Instructions to follow: Copy every line below where the string "store" is found.

=-=-=-=-=

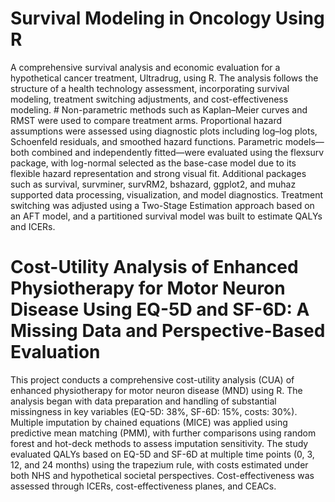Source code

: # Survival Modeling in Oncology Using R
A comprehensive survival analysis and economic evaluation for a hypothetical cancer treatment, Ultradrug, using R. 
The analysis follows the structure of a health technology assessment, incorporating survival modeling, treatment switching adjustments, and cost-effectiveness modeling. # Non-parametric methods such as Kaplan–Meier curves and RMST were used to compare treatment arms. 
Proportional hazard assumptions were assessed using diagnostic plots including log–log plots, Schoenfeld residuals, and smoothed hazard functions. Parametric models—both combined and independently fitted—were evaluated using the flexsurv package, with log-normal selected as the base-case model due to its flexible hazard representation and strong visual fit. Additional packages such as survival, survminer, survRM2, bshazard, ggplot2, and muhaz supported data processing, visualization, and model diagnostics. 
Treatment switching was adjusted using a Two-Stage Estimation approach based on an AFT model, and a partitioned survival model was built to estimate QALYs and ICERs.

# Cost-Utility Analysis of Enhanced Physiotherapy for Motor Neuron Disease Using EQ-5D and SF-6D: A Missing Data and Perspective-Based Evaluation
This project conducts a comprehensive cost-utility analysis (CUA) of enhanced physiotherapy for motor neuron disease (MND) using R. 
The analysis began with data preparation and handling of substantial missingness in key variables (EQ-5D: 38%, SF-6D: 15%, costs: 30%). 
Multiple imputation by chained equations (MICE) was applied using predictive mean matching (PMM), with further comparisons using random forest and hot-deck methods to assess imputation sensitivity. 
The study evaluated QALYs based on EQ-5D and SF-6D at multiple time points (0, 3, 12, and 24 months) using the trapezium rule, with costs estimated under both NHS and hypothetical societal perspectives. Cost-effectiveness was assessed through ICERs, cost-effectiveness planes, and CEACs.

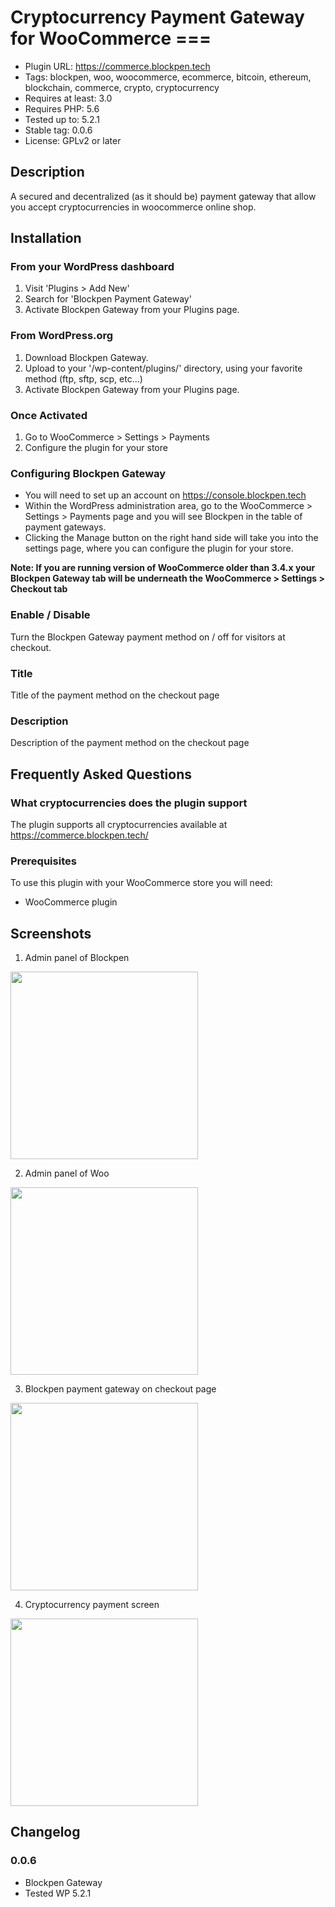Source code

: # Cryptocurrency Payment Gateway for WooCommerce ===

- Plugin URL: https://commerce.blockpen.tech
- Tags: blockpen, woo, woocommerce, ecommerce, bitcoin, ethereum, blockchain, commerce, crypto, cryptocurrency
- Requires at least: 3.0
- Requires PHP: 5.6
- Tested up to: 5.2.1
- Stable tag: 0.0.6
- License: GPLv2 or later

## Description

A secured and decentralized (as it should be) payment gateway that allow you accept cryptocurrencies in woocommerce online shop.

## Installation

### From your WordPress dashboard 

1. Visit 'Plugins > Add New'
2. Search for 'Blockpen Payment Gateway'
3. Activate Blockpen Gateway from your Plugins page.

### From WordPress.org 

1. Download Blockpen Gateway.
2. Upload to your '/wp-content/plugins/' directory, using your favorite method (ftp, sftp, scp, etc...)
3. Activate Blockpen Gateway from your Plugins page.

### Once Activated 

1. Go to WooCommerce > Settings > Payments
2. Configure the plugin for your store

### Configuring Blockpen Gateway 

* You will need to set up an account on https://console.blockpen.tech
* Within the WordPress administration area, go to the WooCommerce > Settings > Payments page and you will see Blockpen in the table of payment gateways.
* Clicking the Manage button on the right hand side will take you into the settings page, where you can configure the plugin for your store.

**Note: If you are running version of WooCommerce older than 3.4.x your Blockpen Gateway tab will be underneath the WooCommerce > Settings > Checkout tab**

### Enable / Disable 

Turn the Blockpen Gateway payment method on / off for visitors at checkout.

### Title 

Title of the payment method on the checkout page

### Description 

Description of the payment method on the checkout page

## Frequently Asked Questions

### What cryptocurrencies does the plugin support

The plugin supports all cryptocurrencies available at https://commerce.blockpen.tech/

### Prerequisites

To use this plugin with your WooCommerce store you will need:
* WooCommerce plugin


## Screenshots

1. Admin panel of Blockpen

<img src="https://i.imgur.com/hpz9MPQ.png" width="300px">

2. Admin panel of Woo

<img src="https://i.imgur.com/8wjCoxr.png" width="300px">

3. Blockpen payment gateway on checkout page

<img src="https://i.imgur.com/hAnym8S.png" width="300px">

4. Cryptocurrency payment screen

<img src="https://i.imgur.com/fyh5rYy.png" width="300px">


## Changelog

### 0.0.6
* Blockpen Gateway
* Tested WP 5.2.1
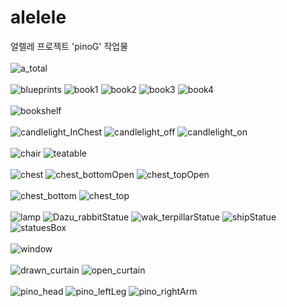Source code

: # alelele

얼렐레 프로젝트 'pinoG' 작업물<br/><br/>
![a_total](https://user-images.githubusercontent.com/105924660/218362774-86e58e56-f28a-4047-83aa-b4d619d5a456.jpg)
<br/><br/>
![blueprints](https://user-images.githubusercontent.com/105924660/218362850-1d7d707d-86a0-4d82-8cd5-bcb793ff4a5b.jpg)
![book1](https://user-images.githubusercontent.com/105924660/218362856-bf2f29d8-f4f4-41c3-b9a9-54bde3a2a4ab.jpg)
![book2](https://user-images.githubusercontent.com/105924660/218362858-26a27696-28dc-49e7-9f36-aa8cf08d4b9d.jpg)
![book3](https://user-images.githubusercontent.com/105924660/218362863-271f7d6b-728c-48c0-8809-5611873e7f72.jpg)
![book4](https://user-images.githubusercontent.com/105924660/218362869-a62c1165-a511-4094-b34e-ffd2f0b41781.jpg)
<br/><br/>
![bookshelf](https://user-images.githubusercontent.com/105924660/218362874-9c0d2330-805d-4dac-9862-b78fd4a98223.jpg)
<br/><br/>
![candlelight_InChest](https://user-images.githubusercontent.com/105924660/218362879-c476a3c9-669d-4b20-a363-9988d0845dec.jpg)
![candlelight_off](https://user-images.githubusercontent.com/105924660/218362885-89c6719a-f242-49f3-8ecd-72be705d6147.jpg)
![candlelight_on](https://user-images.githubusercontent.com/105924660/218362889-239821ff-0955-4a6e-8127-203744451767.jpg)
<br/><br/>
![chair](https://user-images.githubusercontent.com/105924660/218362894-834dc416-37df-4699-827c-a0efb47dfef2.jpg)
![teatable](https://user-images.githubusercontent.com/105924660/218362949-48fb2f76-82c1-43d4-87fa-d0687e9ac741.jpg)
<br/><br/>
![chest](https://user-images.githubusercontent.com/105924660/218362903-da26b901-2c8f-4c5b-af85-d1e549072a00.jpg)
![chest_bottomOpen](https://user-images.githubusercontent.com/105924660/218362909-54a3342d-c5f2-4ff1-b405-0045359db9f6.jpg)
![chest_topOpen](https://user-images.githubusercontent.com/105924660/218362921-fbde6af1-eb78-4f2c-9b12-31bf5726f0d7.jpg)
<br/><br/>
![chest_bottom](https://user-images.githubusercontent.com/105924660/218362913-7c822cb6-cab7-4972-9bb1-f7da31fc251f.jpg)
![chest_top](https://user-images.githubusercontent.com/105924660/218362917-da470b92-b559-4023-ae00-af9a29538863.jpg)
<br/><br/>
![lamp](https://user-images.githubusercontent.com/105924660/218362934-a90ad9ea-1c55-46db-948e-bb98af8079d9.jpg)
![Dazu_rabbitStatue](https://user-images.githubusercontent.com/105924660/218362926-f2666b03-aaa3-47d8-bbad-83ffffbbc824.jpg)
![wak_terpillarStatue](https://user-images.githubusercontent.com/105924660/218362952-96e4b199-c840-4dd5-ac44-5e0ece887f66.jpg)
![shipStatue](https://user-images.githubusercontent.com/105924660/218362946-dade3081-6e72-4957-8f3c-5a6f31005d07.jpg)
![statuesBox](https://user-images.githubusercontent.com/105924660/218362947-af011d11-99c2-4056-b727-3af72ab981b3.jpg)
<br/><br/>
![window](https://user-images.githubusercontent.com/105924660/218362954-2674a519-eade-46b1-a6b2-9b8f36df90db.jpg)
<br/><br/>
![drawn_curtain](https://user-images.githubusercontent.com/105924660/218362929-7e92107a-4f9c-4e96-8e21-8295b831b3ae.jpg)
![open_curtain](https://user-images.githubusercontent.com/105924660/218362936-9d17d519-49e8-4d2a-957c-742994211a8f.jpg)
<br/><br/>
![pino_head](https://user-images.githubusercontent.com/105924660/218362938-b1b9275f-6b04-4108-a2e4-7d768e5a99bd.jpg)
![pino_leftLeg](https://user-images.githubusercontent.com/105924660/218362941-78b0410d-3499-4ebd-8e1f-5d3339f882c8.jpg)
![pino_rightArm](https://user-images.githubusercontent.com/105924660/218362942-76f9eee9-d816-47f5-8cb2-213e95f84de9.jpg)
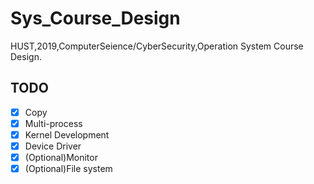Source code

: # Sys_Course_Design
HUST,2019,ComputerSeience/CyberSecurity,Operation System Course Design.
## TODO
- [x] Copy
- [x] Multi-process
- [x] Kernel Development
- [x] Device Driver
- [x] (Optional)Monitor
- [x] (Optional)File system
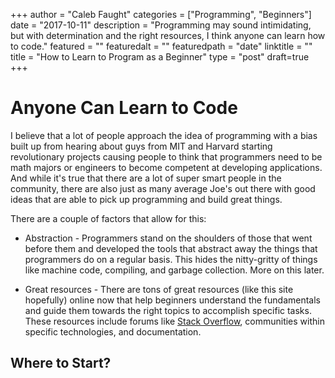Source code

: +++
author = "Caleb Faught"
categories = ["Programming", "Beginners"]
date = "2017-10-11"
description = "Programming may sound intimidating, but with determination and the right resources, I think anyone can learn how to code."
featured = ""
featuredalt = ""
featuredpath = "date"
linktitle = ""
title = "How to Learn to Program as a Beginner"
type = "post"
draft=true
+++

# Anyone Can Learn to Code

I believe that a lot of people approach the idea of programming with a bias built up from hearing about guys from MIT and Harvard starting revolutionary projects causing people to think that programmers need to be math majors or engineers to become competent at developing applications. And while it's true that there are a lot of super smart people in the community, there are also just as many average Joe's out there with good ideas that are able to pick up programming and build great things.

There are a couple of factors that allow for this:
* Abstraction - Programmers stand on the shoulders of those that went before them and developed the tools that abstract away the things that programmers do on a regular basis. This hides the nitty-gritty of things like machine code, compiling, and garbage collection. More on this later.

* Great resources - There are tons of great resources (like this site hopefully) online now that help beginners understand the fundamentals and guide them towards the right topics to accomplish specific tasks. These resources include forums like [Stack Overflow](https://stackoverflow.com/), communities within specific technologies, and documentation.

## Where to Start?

=-=-=-=-=

Completed exercise:
2. Configure the plugin for your store
* Clicking the Manage button on the right hand side will take you into the settings page, where you can configure the plugin for your store.
To use this plugin with your WooCommerce store you will need:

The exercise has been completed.